### [What to produce]
Starting at the line that holds "do you work?", set down each line through the end of the listing, exactly as written and with nothing added.

### [Task input]
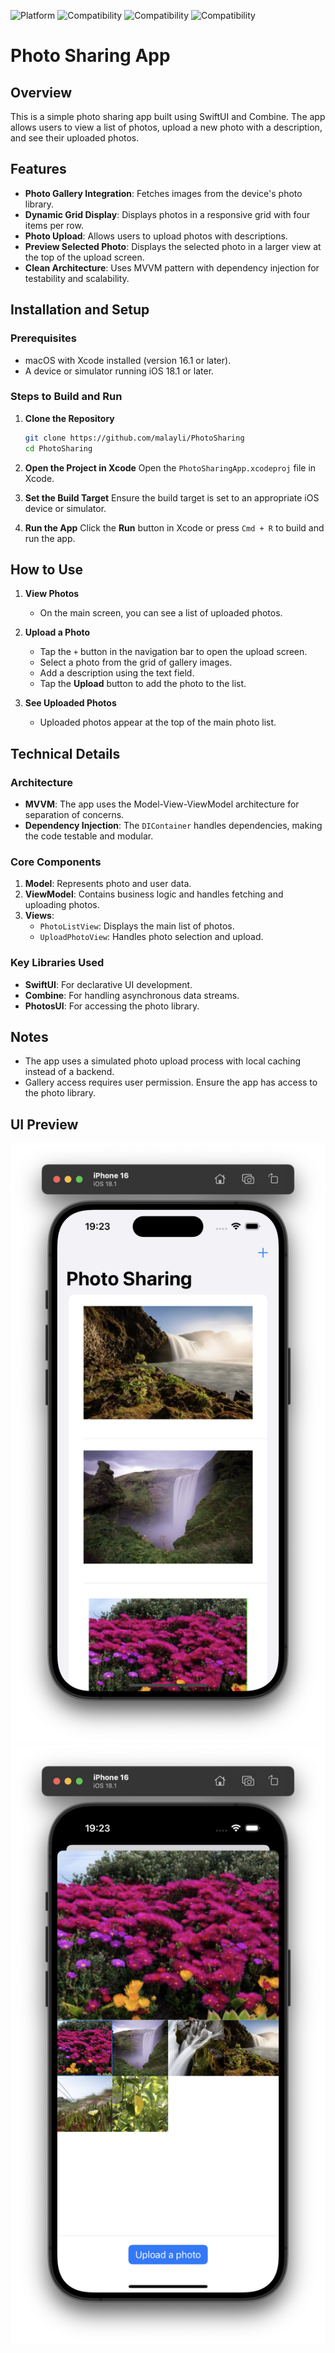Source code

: ![Platform](https://img.shields.io/badge/Platform-iOS-black) 
![Compatibility](https://img.shields.io/badge/Compatibility-Xcode%20%3E%3D%2016.1-orange) 
![Compatibility](https://img.shields.io/badge/Compatibility-iOS%20%3E%3D%2018.1-orange) 
![Compatibility](https://img.shields.io/badge/Swift-5.7-orange.svg) 

# Photo Sharing App

## Overview
This is a simple photo sharing app built using SwiftUI and Combine. The app allows users to view a list of photos, upload a new photo with a description, and see their uploaded photos.

## Features

- **Photo Gallery Integration**: Fetches images from the device's photo library.
- **Dynamic Grid Display**: Displays photos in a responsive grid with four items per row.
- **Photo Upload**: Allows users to upload photos with descriptions.
- **Preview Selected Photo**: Displays the selected photo in a larger view at the top of the upload screen.
- **Clean Architecture**: Uses MVVM pattern with dependency injection for testability and scalability.

## Installation and Setup

### Prerequisites
- macOS with Xcode installed (version 16.1 or later).
- A device or simulator running iOS 18.1 or later.

### Steps to Build and Run

1. **Clone the Repository**
   ```bash
   git clone https://github.com/malayli/PhotoSharing
   cd PhotoSharing
   ```

2. **Open the Project in Xcode**
   Open the `PhotoSharingApp.xcodeproj` file in Xcode.

3. **Set the Build Target**
   Ensure the build target is set to an appropriate iOS device or simulator.

4. **Run the App**
   Click the **Run** button in Xcode or press `Cmd + R` to build and run the app.

## How to Use

1. **View Photos**
   - On the main screen, you can see a list of uploaded photos.

2. **Upload a Photo**
   - Tap the `+` button in the navigation bar to open the upload screen.
   - Select a photo from the grid of gallery images.
   - Add a description using the text field.
   - Tap the **Upload** button to add the photo to the list.

3. **See Uploaded Photos**
   - Uploaded photos appear at the top of the main photo list.

## Technical Details

### Architecture
- **MVVM**: The app uses the Model-View-ViewModel architecture for separation of concerns.
- **Dependency Injection**: The `DIContainer` handles dependencies, making the code testable and modular.

### Core Components
1. **Model**: Represents photo and user data.
2. **ViewModel**: Contains business logic and handles fetching and uploading photos.
3. **Views**:
   - `PhotoListView`: Displays the main list of photos.
   - `UploadPhotoView`: Handles photo selection and upload.

### Key Libraries Used
- **SwiftUI**: For declarative UI development.
- **Combine**: For handling asynchronous data streams.
- **PhotosUI**: For accessing the photo library.

## Notes
- The app uses a simulated photo upload process with local caching instead of a backend.
- Gallery access requires user permission. Ensure the app has access to the photo library.

## UI Preview

![Home](preview1.png)
![Upload a photo](preview2.png)
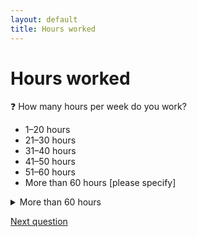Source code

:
 ```yaml
---
layout: default
title: Hours worked
---
```


# Hours worked

:question: How many hours per week do you work?

   - 1–20 hours
   - 21–30 hours
   - 31–40 hours
   - 41–50 hours
   - 51–60 hours
   - More than 60 hours [please specify]

<details>
  <summary>More than 60 hours</summary>
	Please indicate how many hours you work:
</details>

[Next question](A_2_job_title.html)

### [Exercise output]
:question: How many hours per week do you work?

   - 1–20 hours
   - 21–30 hours
   - 31–40 hours
   - 41–50 hours
   - 51–60 hours
   - More than 60 hours [please specify]

<details>
  <summary>More than 60 hours</summary>
	Please indicate how many hours you work:
</details>

[Next question](A_2_job_title.html)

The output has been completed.